Sign in to add a comment

dbus-related assertion failure: FATAL:message_loop.h(568): Check failed: loop.

Project Member Reported by kbr@chromium.org, Apr 3 2017

Issue description

There are dbus-related assertion failures all over the GPU bots right now which all have the same stack trace:

[7328:7360:0403/144258.965030:FATAL:message_loop.h(568)] Check failed: loop. 
#0 0x7f5e48b322e7 base::debug::StackTrace::StackTrace()
#1 0x7f5e48b4bf1b logging::LogMessage::~LogMessage()
#2 0x7f5e48521844 base::MessageLoopForIO::current()
#3 0x7f5e49ab3a49 dbus::(anonymous namespace)::Watch::StartWatching()
#4 0x7f5e49ab398f dbus::Bus::OnAddWatch()
#5 0x7f5e49ab142f dbus::Bus::OnAddWatchThunk()
#6 0x7f5e420eae28 <unknown>
#7 0x7f5e420d302f dbus_connection_set_watch_functions
#8 0x7f5e49ab1301 dbus::Bus::SetUpAsyncOperations()
#9 0x7f5e49ac4422 dbus::ObjectProxy::StartAsyncMethodCall()
#10 0x7f5e49ac7f2c _ZN4base8internal13FunctorTraitsIMN4dbus11ObjectProxyEFviP11DBusMessageNS_8CallbackIFvPNS2_8ResponseEELNS0_8CopyModeE1ELNS0_10RepeatModeE1EEENS6_IFvPNS2_13ErrorResponseEELSA_1ELSB_1EEENS_9TimeTicksEEvE6InvokeIRK13scoped_refptrIS3_EJRKiRKS5_RKSC_RKSG_RKSH_EEEvSJ_OT_DpOT0_
#11 0x7f5e49ac7e2d _ZN4base8internal7InvokerINS0_9BindStateIMN4dbus11ObjectProxyEFviP11DBusMessageNS_8CallbackIFvPNS3_8ResponseEELNS0_8CopyModeE1ELNS0_10RepeatModeE1EEENS7_IFvPNS3_13ErrorResponseEELSB_1ELSC_1EEENS_9TimeTicksEEJ13scoped_refptrIS4_EiS6_SD_SH_SI_EEEFvvEE3RunEPNS0_13BindStateBaseE
#12 0x7f5e46e03ac1 _ZNO4base8CallbackIFvvELNS_8internal8CopyModeE1ELNS2_10RepeatModeE1EE3RunEv
#13 0x7f5e48bdfed3 base::debug::TaskAnnotator::RunTask()
#14 0x7f5e48b96644 base::internal::TaskTracker::PerformRunTask()
#15 0x7f5e48b969da base::internal::TaskTrackerPosix::PerformRunTask()
#16 0x7f5e48b95e37 base::internal::TaskTracker::RunTask()
#17 0x7f5e48bea95c base::internal::SchedulerWorker::Thread::ThreadMain()
#18 0x7f5e48b9e81c base::(anonymous namespace)::ThreadFunc()
#19 0x7f5e45e28182 start_thread
#20 0x7f5e3f89e47d clone

Please see the reported test failures on for example these bots:

https://chromium-swarm.appspot.com/bot?id=build148-m4&sort_stats=total%3Adesc
https://chromium-swarm.appspot.com/bot?id=build146-m4&sort_stats=total%3Adesc

These are just a couple of the Swarmed bots that are behind this critical tryserver, linux_chromium_rel_ng:
https://build.chromium.org/p/tryserver.chromium.linux/builders/linux_chromium_rel_ng?numbuilds=200

I suspect that *all* of the recent failures of the GPU tests are this assertion failure.

Please investigate this immediately.
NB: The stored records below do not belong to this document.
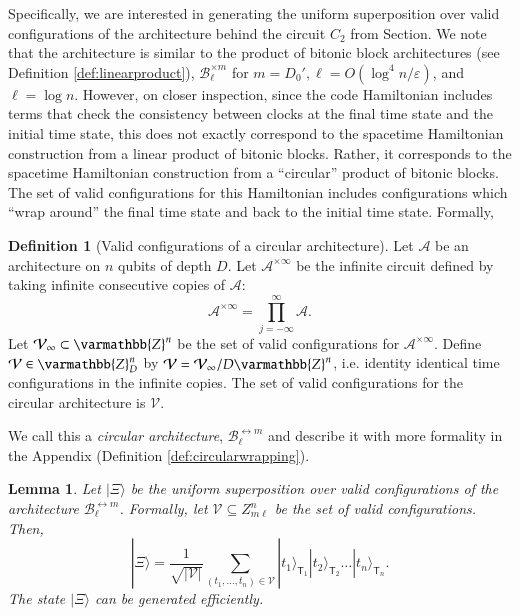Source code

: \documentclass[11pt,letterpaper]{article}
\newtheorem{lemma}[theorem]{Lemma}
\theoremstyle{definition}
\newtheorem{definition}[theorem]{Definition}
\theoremstyle{remark}
\let\mathbb\varmathbb
\newcommand{\abs}[1]{\lvert#1\rvert}
\newcommand{\cA}{\mathcal A}
\newcommand{\cB}{\mathcal B}
\newcommand{\cV}{\mathcal V}
\let\epsilon=\varepsilon
\numberwithin{equation}{section}
\newcommand{\eps}{\epsilon}
\theoremstyle{definition}
\newcommand{\ket}[1]{|#1\rangle}
\newcommand{\sT}{{\mathsf{T}}}
\begin{document}
Specifically, we are interested in generating the uniform superposition over valid configurations of the architecture behind the circuit $C_2$ from Section. We note that the architecture is similar to the product of bitonic block architectures (see Definition \ref{def:linearproduct}), $\cB_\ell^{\times m}$ for $m = D_0',\ell = O(\log^4 n / \eps)$, and $\ell = \log n$. However, on closer inspection, since the code Hamiltonian includes terms that check the consistency between clocks at the final time state and the initial time state, this does not exactly correspond to the spacetime Hamiltonian construction from a linear product of bitonic blocks. Rather, it corresponds to the spacetime Hamiltonian construction from a ``circular'' product of bitonic blocks. The set of valid configurations for this Hamiltonian includes configurations which ``wrap around'' the final time state and back to the initial time state. Formally,

\begin{definition}[Valid configurations of a circular architecture]
Let $\cA$ be an architecture on $n$ qubits of depth $D$. Let $\cA^{\times \infty}$ be the infinite circuit defined by taking infinite consecutive copies of $\cA$:
\begin{equation}
\cA^{\times \infty} = \prod_{j = -\infty}^\infty \cA.
\end{equation}
Let $\cV_\infty \subset \mathbb{Z}^n$ be the set of valid configurations for $\cA^{\times \infty}$. Define $\cV \in \mathbb{Z}_D^n$ by $\cV = \cV_\infty / D \mathbb{Z}^n$, i.e. identity identical time configurations in the infinite copies. The set of valid configurations for the circular architecture is $\cV$.
\end{definition}

We call this a \emph{circular architecture}, $\cB_\ell^{\leftrightarrow m}$ and describe it with more formality in the Appendix (Definition \ref{def:circularwrapping}).

%

%
%
%
%
%
%
%

\begin{lemma}
Let $\ket \Xi$ be the uniform superposition over valid configurations of the architecture $\cB_\ell^{\leftrightarrow m}$. Formally, let $\cV \subseteq Z_{m\ell}^n$ be the set of valid configurations. Then,
\begin{equation}
\ket{\Xi} = \frac{1}{\sqrt{\abs{\cV}}} \sum_{(t_1, \ldots, t_n) \in \cV} \ket{t_1}_{\sT_1} \ket{t_2}_{\sT_2} \ldots \ket{t_n}_{\sT_n}.
\label{eq:superposition}
\end{equation}
The state $\ket{\Xi}$ can be generated efficiently.
\label{lem:buildtau}
\end{lemma}
\end{document}
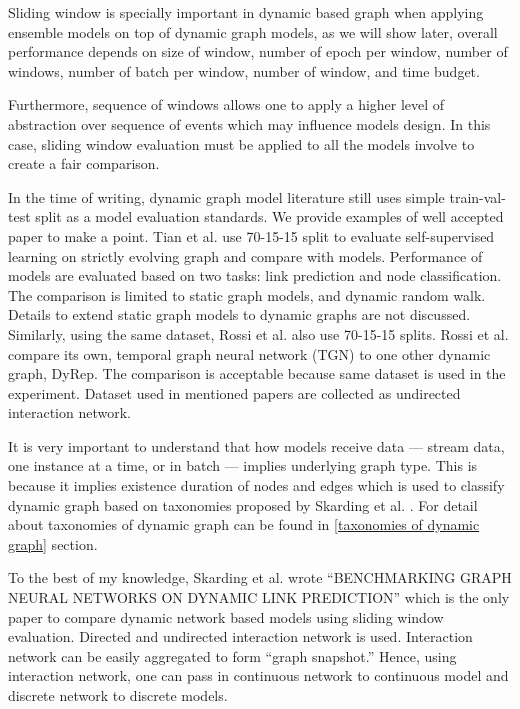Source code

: \documentclass{IEEEtran}
\begin{document}
Sliding window is specially important in dynamic based graph when applying ensemble models on top of dynamic graph models, as we will show later, overall performance depends on size of window, number of epoch per window, number of windows, number of batch per window, number of window, and time budget.

Furthermore, sequence of windows allows one to apply a higher level of abstraction over sequence of events which may influence models design. In this case, sliding window evaluation must be applied to all the models involve to create a fair comparison.

In the time of writing, dynamic graph model literature still uses simple train-val-test split as a model evaluation standards. We provide examples of well accepted paper to make a point. Tian et al. \cite{tian2021self} use 70-15-15 split to evaluate self-supervised learning on strictly evolving graph and compare with models. Performance of models are evaluated based on two tasks: link prediction and node classification. The comparison is limited to static graph models, and dynamic random walk. Details to extend static graph models to dynamic graphs are not discussed. Similarly, using the same dataset, Rossi et al. \cite{rossi2020temporal} also use 70-15-15 splits. Rossi et al. compare its own, temporal graph neural network (TGN) to one other dynamic graph, DyRep. The comparison is acceptable because same dataset is used in the experiment. Dataset used in mentioned papers are collected as undirected interaction network.

It is very important to understand that how models receive data --- stream data, one instance at a time, or in batch --- implies underlying graph type. This is because it implies existence duration of nodes and edges which is used to classify dynamic graph based on taxonomies proposed by Skarding et al. \cite{skardingFoundationsModelingDynamic2021}. For detail about taxonomies of dynamic graph can be found in \ref{taxonomies of dynamic graph} section.

To the best of my knowledge, Skarding et al. wrote ``BENCHMARKING GRAPH NEURAL NETWORKS ON DYNAMIC LINK PREDICTION'' \cite{skarding2021benchmarking} which is the only paper to compare dynamic network based models using sliding window evaluation. Directed and undirected interaction network is used. Interaction network can be easily aggregated to form ``graph snapshot.'' Hence, using interaction network, one can pass in continuous network to continuous model and discrete network to discrete models.
\end{document}
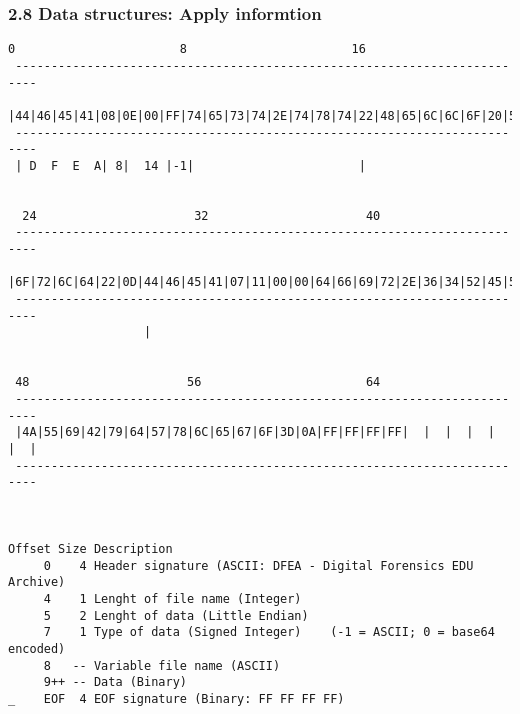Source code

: \begin{frame}[fragile]
  \frametitle{2.8 Data structures: Apply informtion}
\begin{lstlisting}[basicstyle=\tiny]
  0                       8                       16                      
 ------------------------------------------------------------------------- 
 |44|46|45|41|08|0E|00|FF|74|65|73|74|2E|74|78|74|22|48|65|6C|6C|6F|20|57|
 -------------------------------------------------------------------------
 | D  F  E  A| 8|  14 |-1|                       |                      


  24                      32                      40
 -------------------------------------------------------------------------
 |6F|72|6C|64|22|0D|44|46|45|41|07|11|00|00|64|66|69|72|2E|36|34|52|45|5A|
 -------------------------------------------------------------------------
                   |


 48                      56                       64
 -------------------------------------------------------------------------
 |4A|55|69|42|79|64|57|78|6C|65|67|6F|3D|0A|FF|FF|FF|FF|  |  |  |  |  |  |
 -------------------------------------------------------------------------



Offset Size Description
     0    4 Header signature (ASCII: DFEA - Digital Forensics EDU Archive)
     4    1 Lenght of file name (Integer)
     5    2 Lenght of data (Little Endian)
     7    1 Type of data (Signed Integer)    (-1 = ASCII; 0 = base64 encoded)
     8   -- Variable file name (ASCII)
     9++ -- Data (Binary)
_    EOF  4 EOF signature (Binary: FF FF FF FF)
\end{lstlisting}
\end{frame}


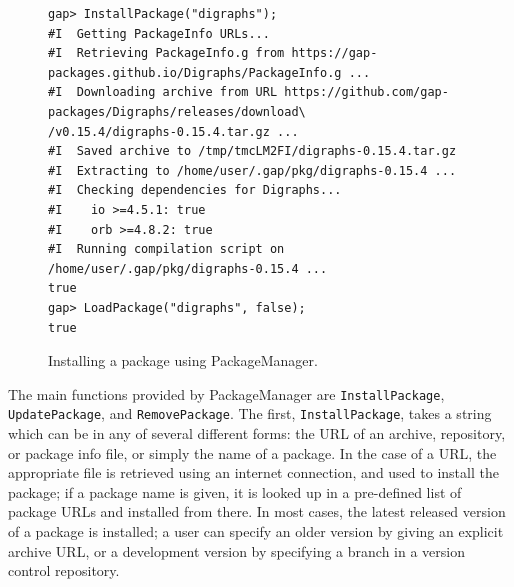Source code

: \begin{figure}[!ht]
    \centering
    {\tiny
\begin{verbatim}
gap> InstallPackage("digraphs");
#I  Getting PackageInfo URLs...
#I  Retrieving PackageInfo.g from https://gap-packages.github.io/Digraphs/PackageInfo.g ...
#I  Downloading archive from URL https://github.com/gap-packages/Digraphs/releases/download\
/v0.15.4/digraphs-0.15.4.tar.gz ...
#I  Saved archive to /tmp/tmcLM2FI/digraphs-0.15.4.tar.gz
#I  Extracting to /home/user/.gap/pkg/digraphs-0.15.4 ...
#I  Checking dependencies for Digraphs...
#I    io >=4.5.1: true
#I    orb >=4.8.2: true
#I  Running compilation script on /home/user/.gap/pkg/digraphs-0.15.4 ...
true
gap> LoadPackage("digraphs", false);
true
\end{verbatim}
    }
    \caption{Installing a package using {\sf PackageManager}.}
    \label{fig:pkgman-sample}
\end{figure}

The main functions provided by {\sf PackageManager} are \texttt{InstallPackage},
\texttt{UpdatePackage}, and \texttt{RemovePackage}.  The first,
\texttt{InstallPackage}, takes a string which can be in any of several different
forms: the URL of an archive, repository, or package info file, or simply the
name of a package.  In the case of a URL, the appropriate file is retrieved
using an internet connection, and used to install the package; if a package name
is given, it is looked up in a pre-defined list of package URLs and installed
from there.  In most cases, the latest released version of a package is
installed; a user can specify an older version by giving an explicit archive
URL, or a development version by specifying a branch in a
version control repository.  %

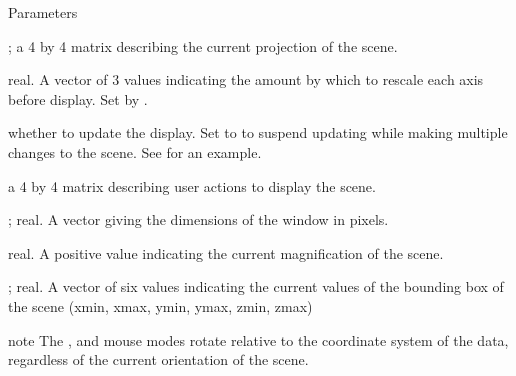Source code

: \documentclass{article}
\begin{document}
\begin{Section}{Parameters}
{\item[\code{projMatrix}] \emph{}; a 4 by 4 matrix describing the current
projection of the scene.
\item[\code{scale}] real.  A vector of 3 values indicating the amount by which to
rescale each axis before display.  Set by .
\item[\code{skipRedraw}] whether to update the display.  Set to  to suspend
updating while making multiple changes to the scene.  See  for an example.
\item[\code{userMatrix}] a 4 by 4 matrix describing user actions to
display the scene.
\item[\code{viewport}] \emph{}; real.  A vector giving the dimensions of the
window in pixels.
\item[\code{zoom}] real. A positive value indicating the current
magnification of the scene.
\item[\code{bbox}] \emph{}; real. A vector of six values indicating the current values of the
bounding box of the scene (xmin, xmax, ymin, ymax, zmin, zmax)
}
\end{Section}
\begin{Section}{note}
The ,  and  mouse modes rotate relative to the coordinate
system of the data, regardless of the current orientation of the scene.
\end{Section}
\end{document}
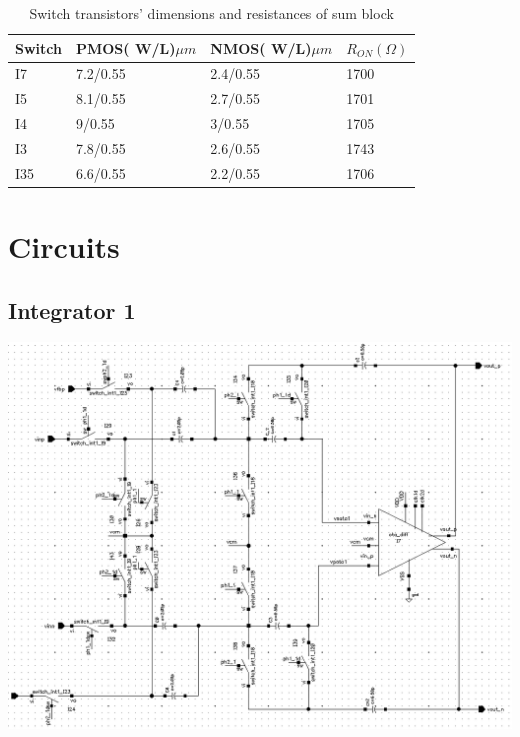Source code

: \begin{appendices}
\begin{table}[H]
\centering
\caption{Switch transistors' dimensions and resistances of sum block}
\label{R_on_sum}
\begin{tabular}{|l|l|l|l|}
\hline
Switch & PMOS( W/L)$\mu m$ & NMOS( W/L)$\mu m$ & $R_{ON} (\Omega)$   \\ \hline
I7    & 7.2/0.55  & 2.4/0.55   & 1700 \\ \hline
I5     & 8.1/0.55  & 2.7/0.55   & 1701 \\ \hline
I4    & 9/0.55  & 3/0.55   & 1705 \\ \hline
I3    & 7.8/0.55  & 2.6/0.55   & 1743 \\ \hline
I35    & 6.6/0.55  & 2.2/0.55   & 1706 \\ \hline
\end{tabular}
\end{table}

\chapter{Circuits}\label{app:cicuits}

\section{Integrator 1}
\label{app:integrator_1}
\begin{center}
\includegraphics[width=\textwidth]{images/Integrator_1.png}
\end{center}


\end{appendices}
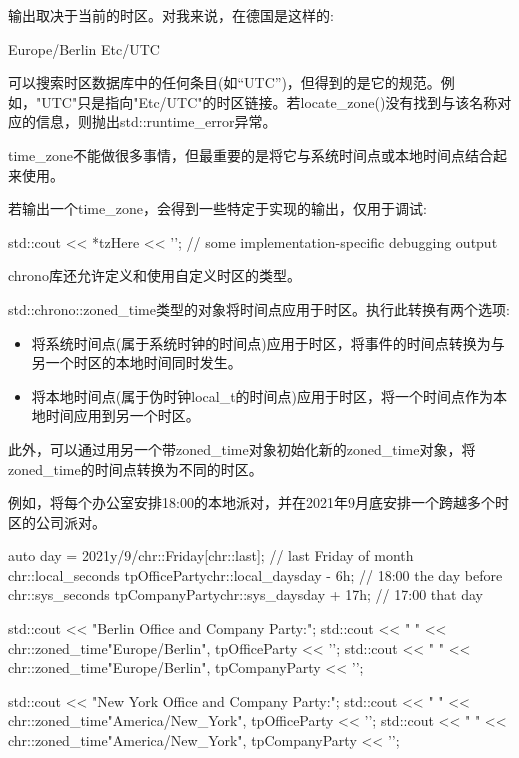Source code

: 输出取决于当前的时区。对我来说，在德国是这样的:

\begin{shell}
Europe/Berlin
Etc/UTC
\end{shell}

可以搜索时区数据库中的任何条目(如“UTC”)，但得到的是它的规范。例如，"UTC"只是指向"Etc/UTC"的时区链接。若locate\_zone()没有找到与该名称对应的信息，则抛出std::runtime\_error异常。

time\_zone不能做很多事情，但最重要的是将它与系统时间点或本地时间点结合起来使用。

若输出一个time\_zone，会得到一些特定于实现的输出，仅用于调试:

\begin{cpp}
std::cout << *tzHere << '\n'; // some implementation-specific debugging output
\end{cpp}

chrono库还允许定义和使用自定义时区的类型。


std::chrono::zoned\_time类型的对象将时间点应用于时区。执行此转换有两个选项:

\begin{itemize}
\item 
将系统时间点(属于系统时钟的时间点)应用于时区，将事件的时间点转换为与另一个时区的本地时间同时发生。

\item
将本地时间点(属于伪时钟local\_t的时间点)应用于时区，将一个时间点作为本地时间应用到另一个时区。
\end{itemize}

此外，可以通过用另一个带zoned\_time对象初始化新的zoned\_time对象，将zoned\_time的时间点转换为不同的时区。

例如，将每个办公室安排18:00的本地派对，并在2021年9月底安排一个跨越多个时区的公司派对。

\begin{cpp}
auto day = 2021y/9/chr::Friday[chr::last]; // last Friday of month
chr::local_seconds tpOfficeParty{chr::local_days{day} - 6h}; // 18:00 the day before
chr::sys_seconds tpCompanyParty{chr::sys_days{day} + 17h}; // 17:00 that day

std::cout << "Berlin Office and Company Party:\n";
std::cout << " " << chr::zoned_time{"Europe/Berlin", tpOfficeParty} << '\n';
std::cout << " " << chr::zoned_time{"Europe/Berlin", tpCompanyParty} << '\n';

std::cout << "New York Office and Company Party:\n";
std::cout << " " << chr::zoned_time{"America/New_York", tpOfficeParty} << '\n';
std::cout << " " << chr::zoned_time{"America/New_York", tpCompanyParty} << '\n';
\end{cpp}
It's causing random failures in unrelated CLs like https://codereview.chromium.org/2793913003/ . Thanks.

 

Comment 1 by kbr@chromium.org, Apr 3 2017

Note: I suspect this is a regression caused by one of the recent changes from  Issue 705051 .

Comment 2 by kbr@chromium.org, Apr 3 2017

Follow-up: my analysis is probably wrong -- it looks like those changes really were CrOS-specific -- but need help from people who work on dbus to understand what changes might have introduced this flakiness.

Cc: friedman@chromium.org
Don't see any changes in our infrastructure around dbus. cc-ing a sys admin who made puppet changes recently.

Comment 4 by kbr@chromium.org, Apr 3 2017

I don't think this was an Infra-related change; martiniss@, cc'd you mainly because your CL was affected by this flakiness. I'm 99% sure a recent Chromium code change caused these intermittent failures.

Comment 5 by derat@chromium.org, Apr 3 2017

Cc: vasi...@chromium.org satorux@chromium.org benchan@chromium.org
Owner: ----
Status: Available (was: Assigned)
Yes, Ben's changes were Chrome-OS-specific (and also to a system daemon rather than Chrome itself).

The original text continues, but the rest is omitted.